• **Work instructions**: Set down the entries below exactly; drop the pictures.

[Saved entries]
┏━━

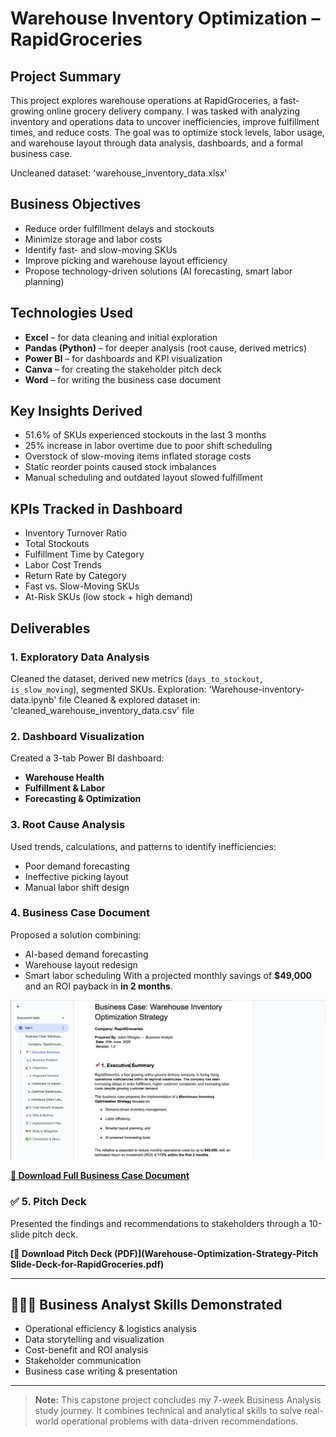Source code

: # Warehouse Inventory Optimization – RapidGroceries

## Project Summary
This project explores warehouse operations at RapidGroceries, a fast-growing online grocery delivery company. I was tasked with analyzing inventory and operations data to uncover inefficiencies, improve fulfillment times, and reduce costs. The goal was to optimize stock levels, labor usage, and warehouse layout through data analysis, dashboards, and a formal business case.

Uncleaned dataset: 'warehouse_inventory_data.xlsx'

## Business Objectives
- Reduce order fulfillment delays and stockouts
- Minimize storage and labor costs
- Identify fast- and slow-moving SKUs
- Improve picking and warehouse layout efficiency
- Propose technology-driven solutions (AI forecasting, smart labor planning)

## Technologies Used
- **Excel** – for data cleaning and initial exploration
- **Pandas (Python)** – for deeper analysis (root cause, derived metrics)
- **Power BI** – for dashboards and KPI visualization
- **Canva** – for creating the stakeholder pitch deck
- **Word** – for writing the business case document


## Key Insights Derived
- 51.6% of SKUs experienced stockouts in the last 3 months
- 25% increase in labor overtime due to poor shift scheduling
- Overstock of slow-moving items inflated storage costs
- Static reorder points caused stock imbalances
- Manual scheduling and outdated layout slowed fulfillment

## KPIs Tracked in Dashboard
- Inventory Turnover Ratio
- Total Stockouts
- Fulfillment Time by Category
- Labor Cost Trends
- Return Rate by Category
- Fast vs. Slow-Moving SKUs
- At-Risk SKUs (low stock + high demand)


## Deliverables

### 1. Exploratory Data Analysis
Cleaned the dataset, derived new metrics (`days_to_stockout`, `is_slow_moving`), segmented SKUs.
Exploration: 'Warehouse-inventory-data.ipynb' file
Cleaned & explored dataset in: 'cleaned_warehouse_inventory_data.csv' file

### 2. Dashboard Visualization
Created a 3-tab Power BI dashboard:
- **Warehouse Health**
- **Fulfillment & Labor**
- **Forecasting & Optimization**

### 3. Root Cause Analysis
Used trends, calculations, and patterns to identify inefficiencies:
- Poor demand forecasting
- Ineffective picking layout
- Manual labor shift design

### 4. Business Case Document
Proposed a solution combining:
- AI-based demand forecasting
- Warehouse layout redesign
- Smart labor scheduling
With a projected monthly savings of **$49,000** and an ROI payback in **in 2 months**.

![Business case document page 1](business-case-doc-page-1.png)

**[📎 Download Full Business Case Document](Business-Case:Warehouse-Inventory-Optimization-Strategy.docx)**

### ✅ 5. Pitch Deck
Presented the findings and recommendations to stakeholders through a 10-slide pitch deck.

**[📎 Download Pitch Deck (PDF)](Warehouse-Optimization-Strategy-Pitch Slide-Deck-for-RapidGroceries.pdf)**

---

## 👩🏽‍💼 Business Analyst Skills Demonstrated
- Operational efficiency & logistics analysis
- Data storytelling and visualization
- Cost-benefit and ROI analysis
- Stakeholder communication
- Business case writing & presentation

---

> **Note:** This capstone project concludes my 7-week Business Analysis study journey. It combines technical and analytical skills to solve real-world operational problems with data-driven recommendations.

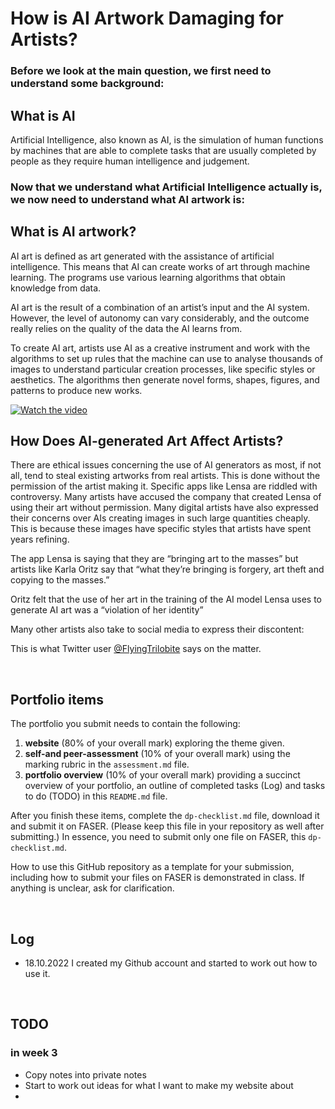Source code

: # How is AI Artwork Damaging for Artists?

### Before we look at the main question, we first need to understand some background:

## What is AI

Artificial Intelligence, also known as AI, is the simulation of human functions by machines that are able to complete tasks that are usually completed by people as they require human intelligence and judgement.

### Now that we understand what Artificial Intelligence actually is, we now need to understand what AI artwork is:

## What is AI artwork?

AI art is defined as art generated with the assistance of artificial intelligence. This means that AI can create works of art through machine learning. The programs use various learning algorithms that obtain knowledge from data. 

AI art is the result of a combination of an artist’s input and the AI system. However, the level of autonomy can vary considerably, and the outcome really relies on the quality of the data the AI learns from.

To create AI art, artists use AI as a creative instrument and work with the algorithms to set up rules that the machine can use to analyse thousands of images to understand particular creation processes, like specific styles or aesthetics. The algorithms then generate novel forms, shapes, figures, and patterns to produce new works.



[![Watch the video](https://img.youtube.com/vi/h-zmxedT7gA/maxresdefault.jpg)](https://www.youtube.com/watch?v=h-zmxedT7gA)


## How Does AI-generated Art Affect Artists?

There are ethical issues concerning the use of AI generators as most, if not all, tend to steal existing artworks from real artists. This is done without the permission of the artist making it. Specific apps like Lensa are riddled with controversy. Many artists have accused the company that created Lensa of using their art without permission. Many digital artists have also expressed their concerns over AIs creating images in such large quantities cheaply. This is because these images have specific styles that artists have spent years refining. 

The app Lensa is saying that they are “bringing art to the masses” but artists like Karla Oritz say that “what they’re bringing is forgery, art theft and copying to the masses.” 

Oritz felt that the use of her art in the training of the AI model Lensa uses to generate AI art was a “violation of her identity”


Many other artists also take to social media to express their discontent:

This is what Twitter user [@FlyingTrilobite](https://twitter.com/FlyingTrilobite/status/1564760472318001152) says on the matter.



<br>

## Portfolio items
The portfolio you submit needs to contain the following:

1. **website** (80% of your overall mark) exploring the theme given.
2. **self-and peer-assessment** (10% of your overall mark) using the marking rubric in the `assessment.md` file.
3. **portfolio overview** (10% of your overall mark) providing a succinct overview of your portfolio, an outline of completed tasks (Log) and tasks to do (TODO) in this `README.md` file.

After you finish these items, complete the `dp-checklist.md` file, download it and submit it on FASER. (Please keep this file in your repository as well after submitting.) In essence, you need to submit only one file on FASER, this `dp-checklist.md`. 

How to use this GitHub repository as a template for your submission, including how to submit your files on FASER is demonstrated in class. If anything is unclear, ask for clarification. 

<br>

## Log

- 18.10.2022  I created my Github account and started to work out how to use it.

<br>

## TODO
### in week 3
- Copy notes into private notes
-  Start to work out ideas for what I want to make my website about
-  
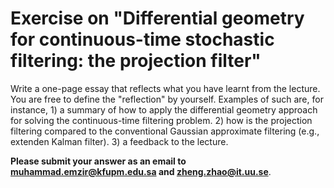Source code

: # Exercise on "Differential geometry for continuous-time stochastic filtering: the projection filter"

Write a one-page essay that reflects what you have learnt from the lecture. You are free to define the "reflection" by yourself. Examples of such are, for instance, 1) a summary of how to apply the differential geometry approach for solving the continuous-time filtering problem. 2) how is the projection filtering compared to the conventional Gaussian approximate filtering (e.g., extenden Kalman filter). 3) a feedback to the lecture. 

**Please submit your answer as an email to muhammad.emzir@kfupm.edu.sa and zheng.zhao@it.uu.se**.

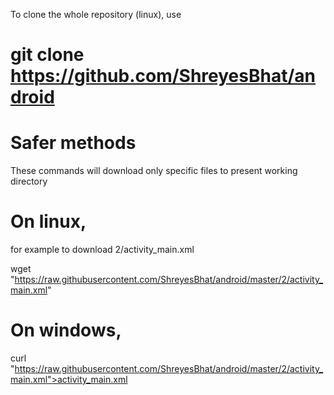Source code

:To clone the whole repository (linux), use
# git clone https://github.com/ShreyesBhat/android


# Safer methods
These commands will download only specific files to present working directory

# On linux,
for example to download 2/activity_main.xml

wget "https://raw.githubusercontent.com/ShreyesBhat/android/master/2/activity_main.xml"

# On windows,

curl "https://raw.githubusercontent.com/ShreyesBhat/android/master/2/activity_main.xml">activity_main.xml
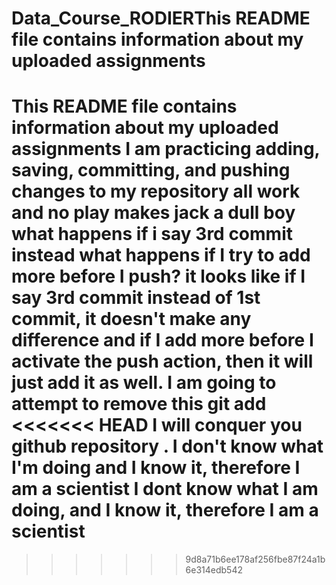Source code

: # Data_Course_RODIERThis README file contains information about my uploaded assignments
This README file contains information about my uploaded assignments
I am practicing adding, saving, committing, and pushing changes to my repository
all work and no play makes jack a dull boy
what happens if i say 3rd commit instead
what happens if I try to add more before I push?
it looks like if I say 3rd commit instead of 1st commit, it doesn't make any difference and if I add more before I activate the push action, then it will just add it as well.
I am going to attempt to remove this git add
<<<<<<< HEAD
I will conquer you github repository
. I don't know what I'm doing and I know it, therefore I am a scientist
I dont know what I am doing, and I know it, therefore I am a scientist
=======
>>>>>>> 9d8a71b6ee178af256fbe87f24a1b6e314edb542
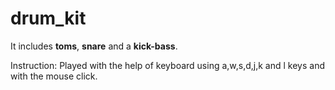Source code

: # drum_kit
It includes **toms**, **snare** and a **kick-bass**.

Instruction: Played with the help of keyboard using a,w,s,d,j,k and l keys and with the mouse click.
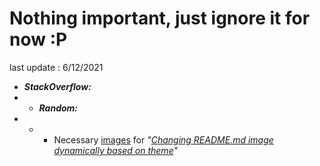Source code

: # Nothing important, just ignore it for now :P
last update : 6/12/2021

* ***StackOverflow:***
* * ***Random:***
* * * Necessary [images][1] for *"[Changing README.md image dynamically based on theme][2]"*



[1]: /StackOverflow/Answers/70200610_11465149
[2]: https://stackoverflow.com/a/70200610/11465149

┗━━

• **Result**:
Source code

: # Warehouse Inventory Optimization – RapidGroceries

## Project Summary
This project explores warehouse operations at RapidGroceries, a fast-growing online grocery delivery company. I was tasked with analyzing inventory and operations data to uncover inefficiencies, improve fulfillment times, and reduce costs. The goal was to optimize stock levels, labor usage, and warehouse layout through data analysis, dashboards, and a formal business case.

Uncleaned dataset: 'warehouse_inventory_data.xlsx'

## Business Objectives
- Reduce order fulfillment delays and stockouts
- Minimize storage and labor costs
- Identify fast- and slow-moving SKUs
- Improve picking and warehouse layout efficiency
- Propose technology-driven solutions (AI forecasting, smart labor planning)

## Technologies Used
- **Excel** – for data cleaning and initial exploration
- **Pandas (Python)** – for deeper analysis (root cause, derived metrics)
- **Power BI** – for dashboards and KPI visualization
- **Canva** – for creating the stakeholder pitch deck
- **Word** – for writing the business case document


## Key Insights Derived
- 51.6% of SKUs experienced stockouts in the last 3 months
- 25% increase in labor overtime due to poor shift scheduling
- Overstock of slow-moving items inflated storage costs
- Static reorder points caused stock imbalances
- Manual scheduling and outdated layout slowed fulfillment

## KPIs Tracked in Dashboard
- Inventory Turnover Ratio
- Total Stockouts
- Fulfillment Time by Category
- Labor Cost Trends
- Return Rate by Category
- Fast vs. Slow-Moving SKUs
- At-Risk SKUs (low stock + high demand)


## Deliverables

### 1. Exploratory Data Analysis
Cleaned the dataset, derived new metrics (`days_to_stockout`, `is_slow_moving`), segmented SKUs.
Exploration: 'Warehouse-inventory-data.ipynb' file
Cleaned & explored dataset in: 'cleaned_warehouse_inventory_data.csv' file

### 2. Dashboard Visualization
Created a 3-tab Power BI dashboard:
- **Warehouse Health**
- **Fulfillment & Labor**
- **Forecasting & Optimization**

### 3. Root Cause Analysis
Used trends, calculations, and patterns to identify inefficiencies:
- Poor demand forecasting
- Ineffective picking layout
- Manual labor shift design

### 4. Business Case Document
Proposed a solution combining:
- AI-based demand forecasting
- Warehouse layout redesign
- Smart labor scheduling
With a projected monthly savings of **$49,000** and an ROI payback in **in 2 months**.

![Business case document page 1](business-case-doc-page-1.png)

**[📎 Download Full Business Case Document](Business-Case:Warehouse-Inventory-Optimization-Strategy.docx)**

### ✅ 5. Pitch Deck
Presented the findings and recommendations to stakeholders through a 10-slide pitch deck.

**[📎 Download Pitch Deck (PDF)](Warehouse-Optimization-Strategy-Pitch Slide-Deck-for-RapidGroceries.pdf)**

---

## 👩🏽‍💼 Business Analyst Skills Demonstrated
- Operational efficiency & logistics analysis
- Data storytelling and visualization
- Cost-benefit and ROI analysis
- Stakeholder communication
- Business case writing & presentation

---

> **Note:** This capstone project concludes my 7-week Business Analysis study journey. It combines technical and analytical skills to solve real-world operational problems with data-driven recommendations.

Source code

: # How is AI Artwork Damaging for Artists?

### Before we look at the main question, we first need to understand some background:

## What is AI

Artificial Intelligence, also known as AI, is the simulation of human functions by machines that are able to complete tasks that are usually completed by people as they require human intelligence and judgement.

### Now that we understand what Artificial Intelligence actually is, we now need to understand what AI artwork is:

## What is AI artwork?

AI art is defined as art generated with the assistance of artificial intelligence. This means that AI can create works of art through machine learning. The programs use various learning algorithms that obtain knowledge from data. 

AI art is the result of a combination of an artist’s input and the AI system. However, the level of autonomy can vary considerably, and the outcome really relies on the quality of the data the AI learns from.

To create AI art, artists use AI as a creative instrument and work with the algorithms to set up rules that the machine can use to analyse thousands of images to understand particular creation processes, like specific styles or aesthetics. The algorithms then generate novel forms, shapes, figures, and patterns to produce new works.



[![Watch the video](https://img.youtube.com/vi/h-zmxedT7gA/maxresdefault.jpg)](https://www.youtube.com/watch?v=h-zmxedT7gA)


## How Does AI-generated Art Affect Artists?

There are ethical issues concerning the use of AI generators as most, if not all, tend to steal existing artworks from real artists. This is done without the permission of the artist making it. Specific apps like Lensa are riddled with controversy. Many artists have accused the company that created Lensa of using their art without permission. Many digital artists have also expressed their concerns over AIs creating images in such large quantities cheaply. This is because these images have specific styles that artists have spent years refining. 

The app Lensa is saying that they are “bringing art to the masses” but artists like Karla Oritz say that “what they’re bringing is forgery, art theft and copying to the masses.” 

Oritz felt that the use of her art in the training of the AI model Lensa uses to generate AI art was a “violation of her identity”


Many other artists also take to social media to express their discontent:

This is what Twitter user [@FlyingTrilobite](https://twitter.com/FlyingTrilobite/status/1564760472318001152) says on the matter.



<br>

## Portfolio items
The portfolio you submit needs to contain the following:

1. **website** (80% of your overall mark) exploring the theme given.
2. **self-and peer-assessment** (10% of your overall mark) using the marking rubric in the `assessment.md` file.
3. **portfolio overview** (10% of your overall mark) providing a succinct overview of your portfolio, an outline of completed tasks (Log) and tasks to do (TODO) in this `README.md` file.

After you finish these items, complete the `dp-checklist.md` file, download it and submit it on FASER. (Please keep this file in your repository as well after submitting.) In essence, you need to submit only one file on FASER, this `dp-checklist.md`. 

How to use this GitHub repository as a template for your submission, including how to submit your files on FASER is demonstrated in class. If anything is unclear, ask for clarification. 

<br>

## Log

- 18.10.2022  I created my Github account and started to work out how to use it.

<br>

## TODO
### in week 3
- Copy notes into private notes
-  Start to work out ideas for what I want to make my website about
-  
Source code

: # Exercise on "Differential geometry for continuous-time stochastic filtering: the projection filter"

Write a one-page essay that reflects what you have learnt from the lecture. You are free to define the "reflection" by yourself. Examples of such are, for instance, 1) a summary of how to apply the differential geometry approach for solving the continuous-time filtering problem. 2) how is the projection filtering compared to the conventional Gaussian approximate filtering (e.g., extenden Kalman filter). 3) a feedback to the lecture. 

**Please submit your answer as an email to muhammad.emzir@kfupm.edu.sa and zheng.zhao@it.uu.se**.

Source code

:To clone the whole repository (linux), use
# git clone https://github.com/ShreyesBhat/android


# Safer methods
These commands will download only specific files to present working directory

# On linux,
for example to download 2/activity_main.xml

wget "https://raw.githubusercontent.com/ShreyesBhat/android/master/2/activity_main.xml"

# On windows,

curl "https://raw.githubusercontent.com/ShreyesBhat/android/master/2/activity_main.xml">activity_main.xml
Source code

: # Data_Course_RODIERThis README file contains information about my uploaded assignments
This README file contains information about my uploaded assignments
I am practicing adding, saving, committing, and pushing changes to my repository
all work and no play makes jack a dull boy
what happens if i say 3rd commit instead
what happens if I try to add more before I push?
it looks like if I say 3rd commit instead of 1st commit, it doesn't make any difference and if I add more before I activate the push action, then it will just add it as well.
I am going to attempt to remove this git add
<<<<<<< HEAD
I will conquer you github repository
. I don't know what I'm doing and I know it, therefore I am a scientist
I dont know what I am doing, and I know it, therefore I am a scientist
=======
>>>>>>> 9d8a71b6ee178af256fbe87f24a1b6e314edb542
Source code

: # drum_kit
It includes **toms**, **snare** and a **kick-bass**.

Instruction: Played with the help of keyboard using a,w,s,d,j,k and l keys and with the mouse click.
Source code

: # Nothing important, just ignore it for now :P
last update : 6/12/2021

* ***StackOverflow:***
* * ***Random:***
* * * Necessary [images][1] for *"[Changing README.md image dynamically based on theme][2]"*



[1]: /StackOverflow/Answers/70200610_11465149
[2]: https://stackoverflow.com/a/70200610/11465149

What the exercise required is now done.